● **What is required**: Whenever the word "none" appears in a line of the data below, copy that line.

● **Records supplied**:

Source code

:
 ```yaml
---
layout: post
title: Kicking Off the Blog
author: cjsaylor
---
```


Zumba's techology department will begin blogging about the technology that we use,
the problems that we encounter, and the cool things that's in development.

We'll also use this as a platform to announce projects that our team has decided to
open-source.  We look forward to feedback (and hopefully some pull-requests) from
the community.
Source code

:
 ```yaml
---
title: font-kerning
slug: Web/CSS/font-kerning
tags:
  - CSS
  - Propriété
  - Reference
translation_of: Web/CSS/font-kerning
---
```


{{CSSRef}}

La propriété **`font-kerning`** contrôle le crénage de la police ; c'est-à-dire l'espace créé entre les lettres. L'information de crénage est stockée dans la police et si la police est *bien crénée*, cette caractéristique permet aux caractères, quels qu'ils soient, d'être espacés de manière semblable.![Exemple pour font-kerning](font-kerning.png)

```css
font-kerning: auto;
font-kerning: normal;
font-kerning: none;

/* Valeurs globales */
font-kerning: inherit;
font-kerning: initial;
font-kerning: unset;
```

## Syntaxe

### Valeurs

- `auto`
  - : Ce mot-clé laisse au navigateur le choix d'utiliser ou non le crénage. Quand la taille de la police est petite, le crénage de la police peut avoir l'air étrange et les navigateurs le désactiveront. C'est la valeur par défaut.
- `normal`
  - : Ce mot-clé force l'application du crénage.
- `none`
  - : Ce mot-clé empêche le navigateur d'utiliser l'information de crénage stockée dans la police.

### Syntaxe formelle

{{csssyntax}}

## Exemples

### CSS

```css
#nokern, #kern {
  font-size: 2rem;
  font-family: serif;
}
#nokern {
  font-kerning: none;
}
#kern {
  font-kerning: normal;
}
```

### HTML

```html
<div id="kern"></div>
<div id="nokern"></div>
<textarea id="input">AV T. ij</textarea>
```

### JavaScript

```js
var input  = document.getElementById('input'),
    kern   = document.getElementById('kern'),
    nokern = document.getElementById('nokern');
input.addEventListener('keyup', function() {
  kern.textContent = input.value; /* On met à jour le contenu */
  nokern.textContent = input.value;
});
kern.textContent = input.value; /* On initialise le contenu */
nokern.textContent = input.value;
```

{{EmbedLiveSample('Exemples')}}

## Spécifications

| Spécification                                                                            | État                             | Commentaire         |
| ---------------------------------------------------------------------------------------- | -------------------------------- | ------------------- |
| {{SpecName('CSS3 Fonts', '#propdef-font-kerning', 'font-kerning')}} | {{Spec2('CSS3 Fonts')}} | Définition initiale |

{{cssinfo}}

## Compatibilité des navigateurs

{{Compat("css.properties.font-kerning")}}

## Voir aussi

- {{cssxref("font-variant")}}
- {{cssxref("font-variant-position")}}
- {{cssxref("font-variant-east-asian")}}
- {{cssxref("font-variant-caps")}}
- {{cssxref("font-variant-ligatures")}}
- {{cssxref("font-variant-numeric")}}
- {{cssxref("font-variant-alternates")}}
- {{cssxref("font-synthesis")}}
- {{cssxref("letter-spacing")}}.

● **Solution**:
font-kerning: none;
- `none`
  font-kerning: none;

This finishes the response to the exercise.